[Pixman] [PATCH 1/3] Add AVX fetcher for x8r8g8b8

Wed May 25 06:04:14 PDT 2011

Matt Turner <mattst88 at gmail.com> writes:

> Signed-off-by: Matt Turner <mattst88 at gmail.com>

General comments on this patch:

- It doesn't compile for me. I believe this is because AVX_CFLAGS isn't
  AC_SUBSTed in configure.ac.

- Either SunCC and Solaris should be dealt with in full, and tested, or
  only GCC support should be added.

- The cpuid support is missing as you said.

- I think I'd prefer to get the implementation added first as a separate
  patch, before the first fetcher.

> +have_avx_intrinsics=no
> +AC_MSG_CHECKING(whether to use AVX intrinsics)
> +xserver_save_CFLAGS=$CFLAGS
> +CFLAGS="$AVX_CFLAGS $CFLAGS"
> +
> +AC_COMPILE_IFELSE([
> +#if defined(__GNUC__) && (__GNUC__ < 4 || (__GNUC__ == 4 && __GNUC_MINOR__ < 5))
> +#   if !defined(__amd64__) && !defined(__x86_64__)

This is cutted and pasted from SSE2, but the check is not intended to
find out whether the compiler supports the intrinsics; it is intended to
find out whether the __force_align_arg_pointer__ attribute is supported,
which is the case for GCC 4.2 and later.

See the comment above pixman_image_composite32() in pixman.c for why we
need that attribute. According to Jakub Jelinek, with -mavx GCC still
assumes the stack is 16 byte aligned, and when it needs 32 byte
alignment, it will take care of that itself. 

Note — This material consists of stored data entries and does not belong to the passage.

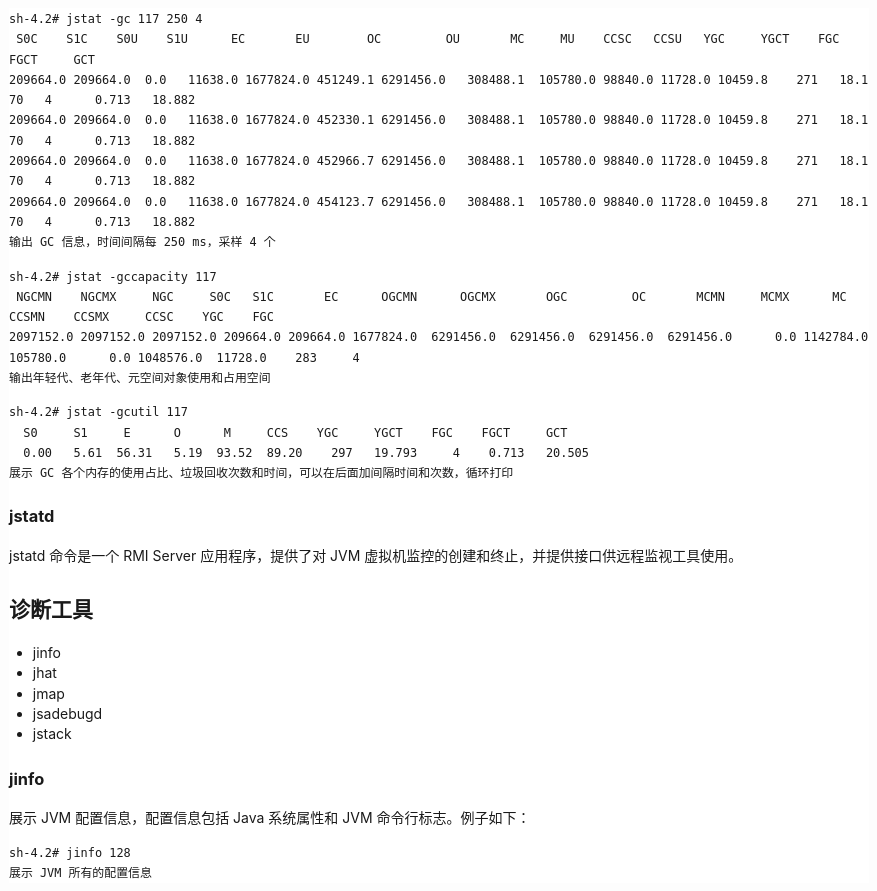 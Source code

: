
 ```
sh-4.2# jstat -gc 117 250 4
 S0C    S1C    S0U    S1U      EC       EU        OC         OU       MC     MU    CCSC   CCSU   YGC     YGCT    FGC    FGCT     GCT
209664.0 209664.0  0.0   11638.0 1677824.0 451249.1 6291456.0   308488.1  105780.0 98840.0 11728.0 10459.8    271   18.170   4      0.713   18.882
209664.0 209664.0  0.0   11638.0 1677824.0 452330.1 6291456.0   308488.1  105780.0 98840.0 11728.0 10459.8    271   18.170   4      0.713   18.882
209664.0 209664.0  0.0   11638.0 1677824.0 452966.7 6291456.0   308488.1  105780.0 98840.0 11728.0 10459.8    271   18.170   4      0.713   18.882
209664.0 209664.0  0.0   11638.0 1677824.0 454123.7 6291456.0   308488.1  105780.0 98840.0 11728.0 10459.8    271   18.170   4      0.713   18.882
输出 GC 信息，时间间隔每 250 ms，采样 4 个
```

```html
sh-4.2# jstat -gccapacity 117
 NGCMN    NGCMX     NGC     S0C   S1C       EC      OGCMN      OGCMX       OGC         OC       MCMN     MCMX      MC     CCSMN    CCSMX     CCSC    YGC    FGC
2097152.0 2097152.0 2097152.0 209664.0 209664.0 1677824.0  6291456.0  6291456.0  6291456.0  6291456.0      0.0 1142784.0 105780.0      0.0 1048576.0  11728.0    283     4
输出年轻代、老年代、元空间对象使用和占用空间
```

```html
sh-4.2# jstat -gcutil 117
  S0     S1     E      O      M     CCS    YGC     YGCT    FGC    FGCT     GCT
  0.00   5.61  56.31   5.19  93.52  89.20    297   19.793     4    0.713   20.505
展示 GC 各个内存的使用占比、垃圾回收次数和时间，可以在后面加间隔时间和次数，循环打印
```


<a name="M6Ckd"></a>
### jstatd

jstatd 命令是一个 RMI Server 应用程序，提供了对 JVM 虚拟机监控的创建和终止，并提供接口供远程监视工具使用。

<a name="06694c70"></a>
## 诊断工具

- jinfo
- jhat
- jmap
- jsadebugd
- jstack

<a name="jinfo"></a>
### jinfo

展示 JVM 配置信息，配置信息包括 Java 系统属性和 JVM 命令行标志。例子如下：

```
sh-4.2# jinfo 128
展示 JVM 所有的配置信息
```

But there could still be code out there that generates 4 byte aligned
stacks on 32 bit, so I believe the comment applies to AVX as well.

Alternatively, and this may be preferable at this point, for SSE2 and
AVX, we could simply require GCC 4.4 and then compile pixman-sse2.c and
pixman-avx.c with -mstackrealign to get rid of the
__force_align_arg_pointer__ stuff altogether.

> +/* load 8 pixels from a 32-byte boundary aligned address */
> +static force_inline __m256i
> +load_256_aligned (__m256i* src)
> +{
> +    return _mm256_load_si256 (src);
> +}

> +/* save 8 pixels using Write Combining memory on a 32-byte
> + * boundary aligned address
> + */
> +static force_inline void
> +save_256_write_combining (__m256i* dst,
> +                          __m256i  data)
> +{
> +    _mm256_stream_si256 (dst, data);
> +}

> +/* save 8 pixels on a unaligned address */
> +static force_inline void
> +save_256_unaligned (__m256i* dst,
> +                    __m256i  data)
> +{
> +    _mm256_storeu_si256 (dst, data);
> +}

These three functions look like they are not used.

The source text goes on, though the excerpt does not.